Information given:
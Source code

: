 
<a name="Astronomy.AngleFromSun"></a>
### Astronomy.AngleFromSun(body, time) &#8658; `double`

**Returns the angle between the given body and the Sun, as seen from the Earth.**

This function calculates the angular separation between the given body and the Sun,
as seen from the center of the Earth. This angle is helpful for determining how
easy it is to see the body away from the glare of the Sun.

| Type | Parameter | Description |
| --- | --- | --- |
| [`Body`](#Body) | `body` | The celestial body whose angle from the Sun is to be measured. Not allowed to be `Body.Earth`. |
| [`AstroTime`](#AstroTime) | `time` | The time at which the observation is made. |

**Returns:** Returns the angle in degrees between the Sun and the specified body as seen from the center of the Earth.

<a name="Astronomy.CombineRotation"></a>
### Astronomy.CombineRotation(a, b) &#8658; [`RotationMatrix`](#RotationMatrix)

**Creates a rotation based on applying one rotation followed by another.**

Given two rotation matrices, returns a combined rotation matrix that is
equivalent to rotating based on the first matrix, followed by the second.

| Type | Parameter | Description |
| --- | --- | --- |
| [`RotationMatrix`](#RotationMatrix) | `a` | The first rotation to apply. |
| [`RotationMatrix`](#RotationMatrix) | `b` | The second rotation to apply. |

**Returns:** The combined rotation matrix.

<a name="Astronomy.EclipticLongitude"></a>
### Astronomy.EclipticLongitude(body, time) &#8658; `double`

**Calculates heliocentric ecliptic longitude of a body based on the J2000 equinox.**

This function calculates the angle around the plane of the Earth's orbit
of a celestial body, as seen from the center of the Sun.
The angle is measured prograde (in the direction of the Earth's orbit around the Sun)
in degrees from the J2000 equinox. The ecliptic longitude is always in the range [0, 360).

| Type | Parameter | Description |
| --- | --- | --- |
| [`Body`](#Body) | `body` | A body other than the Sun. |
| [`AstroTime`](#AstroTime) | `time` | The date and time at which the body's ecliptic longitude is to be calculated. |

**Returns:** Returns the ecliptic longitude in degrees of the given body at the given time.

* * *

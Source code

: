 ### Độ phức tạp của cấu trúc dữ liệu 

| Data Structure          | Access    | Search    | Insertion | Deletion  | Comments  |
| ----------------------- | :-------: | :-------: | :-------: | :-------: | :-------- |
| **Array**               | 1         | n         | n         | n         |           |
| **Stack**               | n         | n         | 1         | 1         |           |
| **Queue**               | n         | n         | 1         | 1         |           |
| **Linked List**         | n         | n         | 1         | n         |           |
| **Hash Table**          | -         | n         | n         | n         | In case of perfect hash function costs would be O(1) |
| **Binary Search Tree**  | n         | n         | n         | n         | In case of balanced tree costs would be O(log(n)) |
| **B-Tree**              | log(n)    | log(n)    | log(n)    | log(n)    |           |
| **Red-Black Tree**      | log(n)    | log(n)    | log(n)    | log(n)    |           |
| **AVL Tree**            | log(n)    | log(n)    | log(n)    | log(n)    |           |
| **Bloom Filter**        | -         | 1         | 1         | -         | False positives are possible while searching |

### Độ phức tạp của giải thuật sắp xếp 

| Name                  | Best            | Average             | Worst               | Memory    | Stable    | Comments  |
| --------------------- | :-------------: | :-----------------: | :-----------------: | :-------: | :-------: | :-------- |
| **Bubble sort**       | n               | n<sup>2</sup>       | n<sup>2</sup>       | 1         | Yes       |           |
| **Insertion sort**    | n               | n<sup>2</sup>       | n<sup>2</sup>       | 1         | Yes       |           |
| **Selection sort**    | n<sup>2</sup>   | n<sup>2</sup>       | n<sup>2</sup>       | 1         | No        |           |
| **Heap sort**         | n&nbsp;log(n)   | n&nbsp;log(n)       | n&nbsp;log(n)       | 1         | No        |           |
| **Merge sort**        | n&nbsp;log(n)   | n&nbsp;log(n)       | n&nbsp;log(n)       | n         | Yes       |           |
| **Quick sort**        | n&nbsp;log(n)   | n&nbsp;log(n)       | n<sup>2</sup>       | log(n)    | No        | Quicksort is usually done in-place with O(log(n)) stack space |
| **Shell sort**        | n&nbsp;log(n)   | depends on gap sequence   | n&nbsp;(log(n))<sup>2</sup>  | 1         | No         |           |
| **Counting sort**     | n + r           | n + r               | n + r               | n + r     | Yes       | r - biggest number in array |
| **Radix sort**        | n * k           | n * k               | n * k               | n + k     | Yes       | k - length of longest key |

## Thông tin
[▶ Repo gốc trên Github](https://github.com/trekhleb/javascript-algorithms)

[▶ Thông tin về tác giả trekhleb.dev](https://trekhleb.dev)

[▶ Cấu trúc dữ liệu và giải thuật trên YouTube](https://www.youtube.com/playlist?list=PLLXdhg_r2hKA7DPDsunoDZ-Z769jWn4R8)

* * *

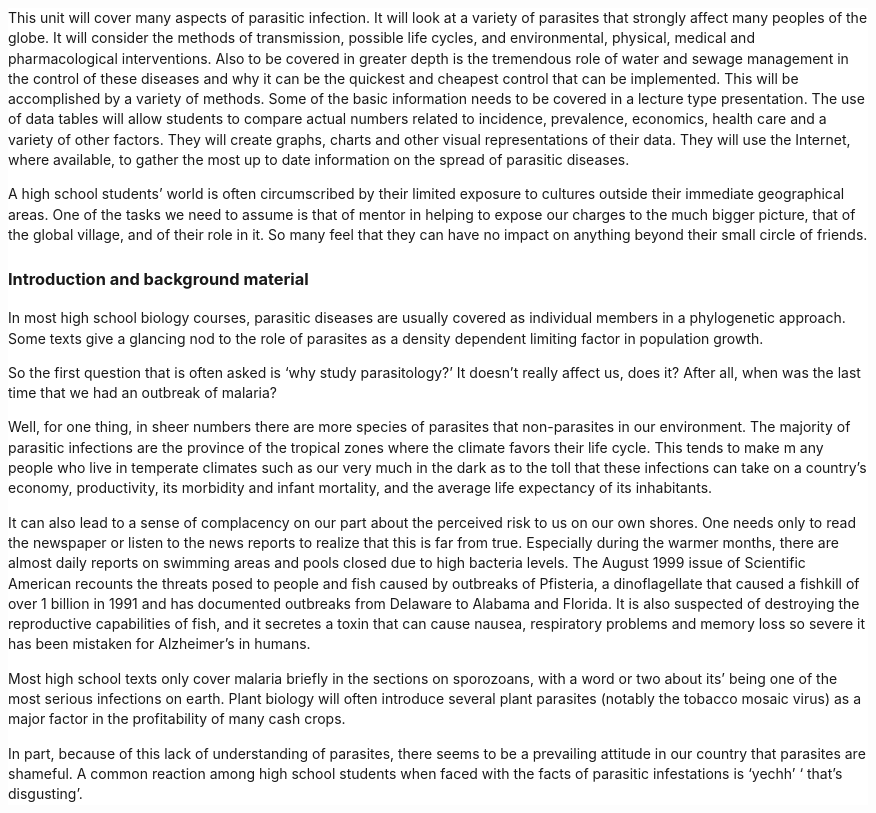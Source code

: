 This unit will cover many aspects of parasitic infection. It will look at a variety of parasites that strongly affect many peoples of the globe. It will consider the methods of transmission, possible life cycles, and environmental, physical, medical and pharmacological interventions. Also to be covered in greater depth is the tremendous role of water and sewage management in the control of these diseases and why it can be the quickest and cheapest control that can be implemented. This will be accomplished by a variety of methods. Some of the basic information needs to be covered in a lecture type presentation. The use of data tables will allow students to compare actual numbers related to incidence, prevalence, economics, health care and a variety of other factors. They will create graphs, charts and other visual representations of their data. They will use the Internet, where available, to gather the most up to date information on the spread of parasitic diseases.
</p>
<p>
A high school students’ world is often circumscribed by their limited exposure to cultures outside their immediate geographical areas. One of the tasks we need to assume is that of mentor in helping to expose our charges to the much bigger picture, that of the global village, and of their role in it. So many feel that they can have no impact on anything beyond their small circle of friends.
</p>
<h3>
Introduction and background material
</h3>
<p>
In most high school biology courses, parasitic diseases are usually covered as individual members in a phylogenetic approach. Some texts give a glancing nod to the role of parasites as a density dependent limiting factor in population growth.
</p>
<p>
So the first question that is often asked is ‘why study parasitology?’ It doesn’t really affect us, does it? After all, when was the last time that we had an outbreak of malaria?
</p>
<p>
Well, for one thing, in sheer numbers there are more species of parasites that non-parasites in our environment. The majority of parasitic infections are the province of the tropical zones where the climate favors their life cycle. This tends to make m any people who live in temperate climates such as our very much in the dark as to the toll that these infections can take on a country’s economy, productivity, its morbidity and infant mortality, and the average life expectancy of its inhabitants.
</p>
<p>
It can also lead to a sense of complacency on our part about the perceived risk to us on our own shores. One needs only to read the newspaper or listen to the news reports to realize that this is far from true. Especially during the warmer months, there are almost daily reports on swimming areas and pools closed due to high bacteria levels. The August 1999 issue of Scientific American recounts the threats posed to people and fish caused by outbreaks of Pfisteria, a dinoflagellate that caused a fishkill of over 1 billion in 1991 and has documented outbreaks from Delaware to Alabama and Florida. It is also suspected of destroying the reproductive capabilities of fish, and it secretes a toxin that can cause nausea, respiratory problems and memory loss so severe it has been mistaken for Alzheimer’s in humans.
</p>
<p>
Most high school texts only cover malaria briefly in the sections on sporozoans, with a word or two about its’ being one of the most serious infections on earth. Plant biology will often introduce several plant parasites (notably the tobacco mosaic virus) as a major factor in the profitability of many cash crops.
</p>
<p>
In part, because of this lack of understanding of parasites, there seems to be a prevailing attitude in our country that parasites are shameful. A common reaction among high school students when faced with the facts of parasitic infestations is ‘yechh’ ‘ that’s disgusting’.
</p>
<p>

Task:
Everything from the line with "This function calculates the angle" through the line with "the given time." should be written out exactly as it appears above, end lines included, and nothing outside that range.

Result:
This function calculates the angle around the plane of the Earth's orbit
of a celestial body, as seen from the center of the Sun.
The angle is measured prograde (in the direction of the Earth's orbit around the Sun)
in degrees from the J2000 equinox. The ecliptic longitude is always in the range [0, 360).

| Type | Parameter | Description |
| --- | --- | --- |
| [`Body`](#Body) | `body` | A body other than the Sun. |
| [`AstroTime`](#AstroTime) | `time` | The date and time at which the body's ecliptic longitude is to be calculated. |

**Returns:** Returns the ecliptic longitude in degrees of the given body at the given time.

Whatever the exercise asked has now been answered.